Stored data
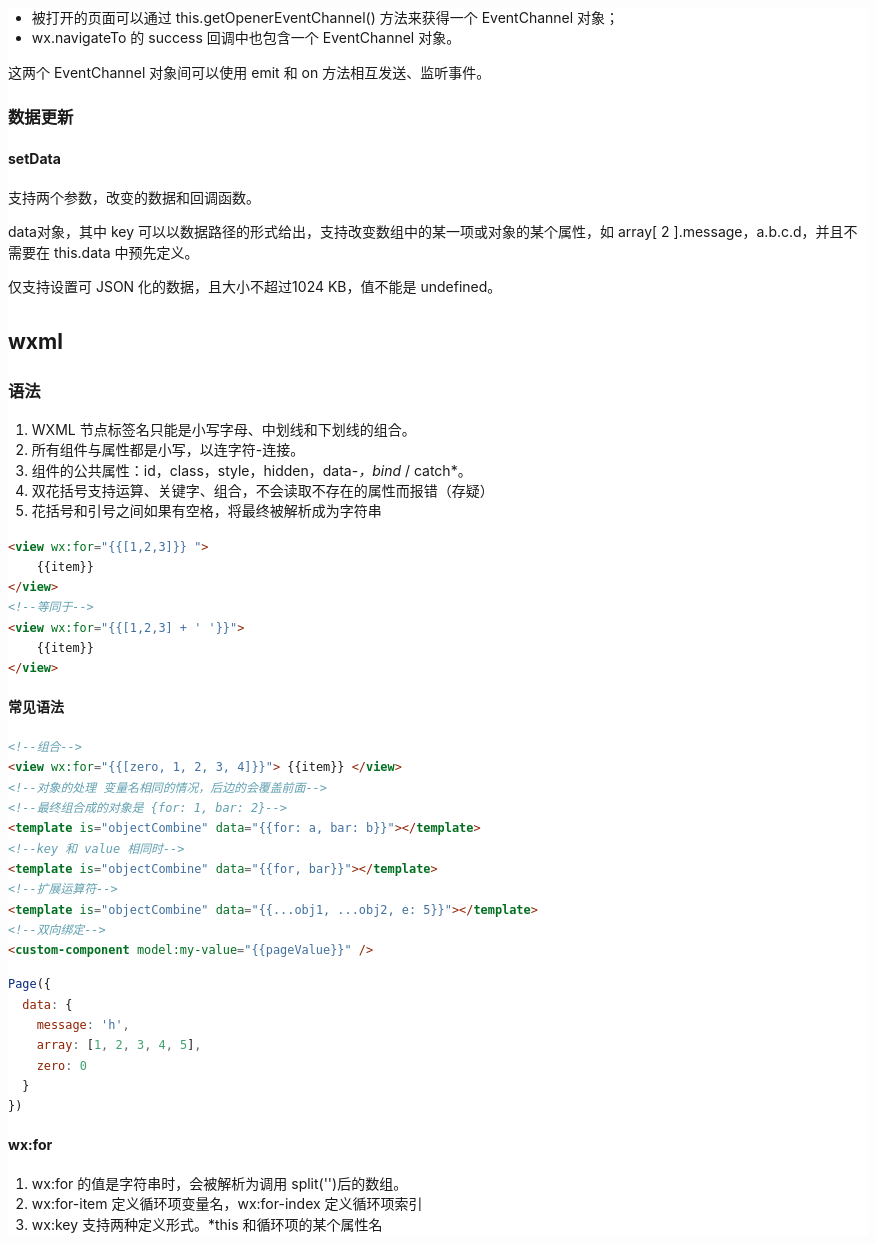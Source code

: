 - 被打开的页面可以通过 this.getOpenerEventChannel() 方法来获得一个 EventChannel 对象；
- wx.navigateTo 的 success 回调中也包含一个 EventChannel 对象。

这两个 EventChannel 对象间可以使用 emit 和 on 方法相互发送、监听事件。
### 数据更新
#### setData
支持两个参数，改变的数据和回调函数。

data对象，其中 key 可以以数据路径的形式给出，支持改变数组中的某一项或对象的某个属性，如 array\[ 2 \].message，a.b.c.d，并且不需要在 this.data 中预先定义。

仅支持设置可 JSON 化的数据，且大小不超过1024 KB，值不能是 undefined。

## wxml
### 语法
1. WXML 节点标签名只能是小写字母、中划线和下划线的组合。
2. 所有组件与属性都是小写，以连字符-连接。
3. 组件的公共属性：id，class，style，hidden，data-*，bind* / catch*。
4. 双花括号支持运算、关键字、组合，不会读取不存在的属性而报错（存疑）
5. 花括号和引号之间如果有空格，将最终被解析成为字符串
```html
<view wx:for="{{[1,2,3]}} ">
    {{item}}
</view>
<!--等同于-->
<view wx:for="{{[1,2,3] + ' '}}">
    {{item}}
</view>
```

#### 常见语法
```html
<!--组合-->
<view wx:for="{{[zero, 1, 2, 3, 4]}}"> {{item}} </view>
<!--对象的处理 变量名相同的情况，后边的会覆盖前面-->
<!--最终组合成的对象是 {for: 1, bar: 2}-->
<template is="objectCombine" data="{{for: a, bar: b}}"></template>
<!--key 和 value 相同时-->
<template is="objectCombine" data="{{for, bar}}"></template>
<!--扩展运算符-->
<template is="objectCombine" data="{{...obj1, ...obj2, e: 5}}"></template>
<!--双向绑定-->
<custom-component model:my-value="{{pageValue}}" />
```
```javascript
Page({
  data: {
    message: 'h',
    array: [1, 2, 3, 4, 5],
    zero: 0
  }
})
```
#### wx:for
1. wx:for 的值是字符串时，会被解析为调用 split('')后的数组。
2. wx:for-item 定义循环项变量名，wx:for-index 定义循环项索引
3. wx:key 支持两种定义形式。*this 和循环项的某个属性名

* [WHAT THIS TASK INVOLVES]: An exact, picture-free copy of the entries is required.

* [ANSWER BOX]:
Source code

: - 被打开的页面可以通过 this.getOpenerEventChannel() 方法来获得一个 EventChannel 对象；
- wx.navigateTo 的 success 回调中也包含一个 EventChannel 对象。

这两个 EventChannel 对象间可以使用 emit 和 on 方法相互发送、监听事件。
### 数据更新
#### setData
支持两个参数，改变的数据和回调函数。

data对象，其中 key 可以以数据路径的形式给出，支持改变数组中的某一项或对象的某个属性，如 array\[ 2 \].message，a.b.c.d，并且不需要在 this.data 中预先定义。

仅支持设置可 JSON 化的数据，且大小不超过1024 KB，值不能是 undefined。

## wxml
### 语法
1. WXML 节点标签名只能是小写字母、中划线和下划线的组合。
2. 所有组件与属性都是小写，以连字符-连接。
3. 组件的公共属性：id，class，style，hidden，data-*，bind* / catch*。
4. 双花括号支持运算、关键字、组合，不会读取不存在的属性而报错（存疑）
5. 花括号和引号之间如果有空格，将最终被解析成为字符串
```html
<view wx:for="{{[1,2,3]}} ">
    {{item}}
</view>
<!--等同于-->
<view wx:for="{{[1,2,3] + ' '}}">
    {{item}}
</view>
```

#### 常见语法
```html
<!--组合-->
<view wx:for="{{[zero, 1, 2, 3, 4]}}"> {{item}} </view>
<!--对象的处理 变量名相同的情况，后边的会覆盖前面-->
<!--最终组合成的对象是 {for: 1, bar: 2}-->
<template is="objectCombine" data="{{for: a, bar: b}}"></template>
<!--key 和 value 相同时-->
<template is="objectCombine" data="{{for, bar}}"></template>
<!--扩展运算符-->
<template is="objectCombine" data="{{...obj1, ...obj2, e: 5}}"></template>
<!--双向绑定-->
<custom-component model:my-value="{{pageValue}}" />
```
```javascript
Page({
  data: {
    message: 'h',
    array: [1, 2, 3, 4, 5],
    zero: 0
  }
})
```
#### wx:for
1. wx:for 的值是字符串时，会被解析为调用 split('')后的数组。
2. wx:for-item 定义循环项变量名，wx:for-index 定义循环项索引
3. wx:key 支持两种定义形式。*this 和循环项的某个属性名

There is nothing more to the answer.